Golf Tournament Raises Money For Survivors of Fallen Officers
By: Crystal Britt
By: Crystal Britt
JACKSON, Mo. - Two years ago Missouri led the nation in the number of highway patrol officers killed in the line of duty. Today, nationwide the number of officer deaths continues to climb.
There's an organization called "Concerns of Police Survivors" or "C.O.P.S" that helps those left behind. The organization currently helps about 15,000 families across the country. Every year they hold retreats for family members, like camps for kids and parents.
On Friday, folks grabbed their clubs at the Bent Creek Golf Course in Jackson, looking to raise money for a special retreat coming up in September for spouses. Organizers hope that time grieving with other spouses who know their pain will help them through.
With every swing, a dollar is made to help those devastated by the loss of a fallen officer.
For Jean Hill, playing a round of golf is bitter sweet. She doesn't play like she used to, not since she lost her her golf partner, and son deputy Barry Hill. He was killed in the line of duty in December of 2000.
"One of my babies is gone and it's devastating and is still devastating.
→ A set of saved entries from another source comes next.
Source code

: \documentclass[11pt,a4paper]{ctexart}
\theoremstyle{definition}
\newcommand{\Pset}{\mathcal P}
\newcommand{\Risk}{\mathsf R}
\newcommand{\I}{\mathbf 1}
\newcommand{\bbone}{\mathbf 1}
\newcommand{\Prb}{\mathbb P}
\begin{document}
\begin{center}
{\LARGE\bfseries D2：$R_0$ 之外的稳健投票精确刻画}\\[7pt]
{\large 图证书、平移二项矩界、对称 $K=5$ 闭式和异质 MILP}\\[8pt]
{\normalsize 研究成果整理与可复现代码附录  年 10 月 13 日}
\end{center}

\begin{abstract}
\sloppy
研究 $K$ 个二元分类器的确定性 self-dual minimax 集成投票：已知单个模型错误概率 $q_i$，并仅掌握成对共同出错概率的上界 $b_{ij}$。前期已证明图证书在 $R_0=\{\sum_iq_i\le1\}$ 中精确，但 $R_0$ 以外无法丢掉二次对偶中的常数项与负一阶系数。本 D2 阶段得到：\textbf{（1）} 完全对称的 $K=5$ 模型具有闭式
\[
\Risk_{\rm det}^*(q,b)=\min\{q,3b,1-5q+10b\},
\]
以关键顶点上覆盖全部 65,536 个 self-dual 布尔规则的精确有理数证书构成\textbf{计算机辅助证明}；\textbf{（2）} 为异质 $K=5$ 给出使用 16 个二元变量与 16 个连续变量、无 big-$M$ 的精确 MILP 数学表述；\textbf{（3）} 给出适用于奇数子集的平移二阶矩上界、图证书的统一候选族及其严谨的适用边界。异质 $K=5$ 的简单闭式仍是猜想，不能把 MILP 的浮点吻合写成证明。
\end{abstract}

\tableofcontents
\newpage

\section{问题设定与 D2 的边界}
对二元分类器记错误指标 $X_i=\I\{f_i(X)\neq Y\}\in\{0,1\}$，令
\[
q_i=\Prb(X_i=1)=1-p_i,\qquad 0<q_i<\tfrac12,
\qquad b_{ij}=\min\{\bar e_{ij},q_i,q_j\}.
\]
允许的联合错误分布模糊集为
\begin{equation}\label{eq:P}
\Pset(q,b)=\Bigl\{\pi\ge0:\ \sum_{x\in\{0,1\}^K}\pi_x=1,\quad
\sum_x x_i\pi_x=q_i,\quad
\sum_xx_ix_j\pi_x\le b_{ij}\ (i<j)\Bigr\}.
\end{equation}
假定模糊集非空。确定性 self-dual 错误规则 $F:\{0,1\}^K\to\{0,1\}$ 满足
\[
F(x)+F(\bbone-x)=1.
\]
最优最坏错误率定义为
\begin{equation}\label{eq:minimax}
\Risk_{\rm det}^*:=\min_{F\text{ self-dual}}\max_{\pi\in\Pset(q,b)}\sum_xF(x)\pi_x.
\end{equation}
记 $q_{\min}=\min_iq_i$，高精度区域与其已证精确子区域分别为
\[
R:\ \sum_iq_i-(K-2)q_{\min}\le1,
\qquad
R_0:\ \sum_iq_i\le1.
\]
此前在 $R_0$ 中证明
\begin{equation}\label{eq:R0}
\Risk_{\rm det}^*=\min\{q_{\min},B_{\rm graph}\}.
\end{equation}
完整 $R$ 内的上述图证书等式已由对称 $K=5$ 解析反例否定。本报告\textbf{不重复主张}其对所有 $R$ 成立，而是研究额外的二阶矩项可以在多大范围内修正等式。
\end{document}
It's something I'll never get over," said Hill.
Jean isn't alone, she's a member of a club no mother, or wife, or child ever wants to be in. The club: "Concerns Of Police Survivors".
"We've just done a June 30th report on officer deaths this year and it's much higher that in past several years," said Suzie Sawyer, Executive Director of C.O.P.S.
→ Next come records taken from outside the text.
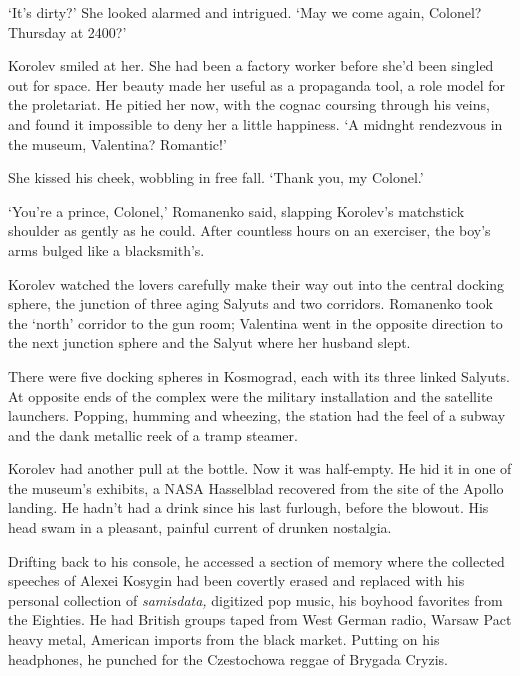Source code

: `It's dirty?' She looked alarmed and intrigued. `May we come again, Colonel? Thursday at 2400?'

Korolev smiled at her. She had been a factory worker before she'd been singled out for space. Her beauty made her useful as a propaganda tool, a role model for the proletariat. He pitied her now, with the cognac coursing through his veins, and found it impossible to deny her a little happiness. `A midnght rendezvous in the museum, Valentina? Romantic!'

She kissed his cheek, wobbling in free fall. `Thank you, my Colonel.'

`You're a prince, Colonel,' Romanenko said, slapping Korolev's matchstick shoulder as gently as he could. After countless hours on an exerciser, the boy's arms bulged like a blacksmith's.

Korolev watched the lovers carefully make their way out into the central docking sphere, the junction of three aging Salyuts and two corridors. Romanenko took the `north' corridor to the gun room; Valentina went in the opposite direction to the next junction sphere and the Salyut where her husband slept.

There were five docking spheres in Kosmograd, each with its three linked Salyuts. At opposite ends of the complex were the military installation and the satellite launchers. Popping, humming and wheezing, the station had the feel of a subway and the dank metallic reek of a tramp steamer.

Korolev had another pull at the bottle. Now it was half-empty. He hid it in one of the museum's exhibits, a NASA Hasselblad recovered from the site of the Apollo landing. He hadn't had a drink since his last furlough, before the blowout. His head swam in a pleasant, painful current of drunken nostalgia.

Drifting back to his console, he accessed a section of memory where the collected speeches of Alexei Kosygin had been covertly erased and replaced with his personal collection of \textit{samisdata,} digitized pop music, his boyhood favorites from the Eighties. He had British groups taped from West German radio, Warsaw Pact heavy metal, American imports from the black market. Putting on his headphones, he punched for the Czestochowa reggae of Brygada Cryzis.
Suzie went on to say, "We have 380 families in Missouri that we work with on a regular basis."
Part of that connection is through camps for kids. Children who've lost a police officer parent come together for support and understanding. C.O.P.S does the same for parents like Jean Hill.
"When Barry was killed, I woke up one morning and I said I really need to talk to another mom and I wanted to talk to one who knew my pain and my heartache," said Hill.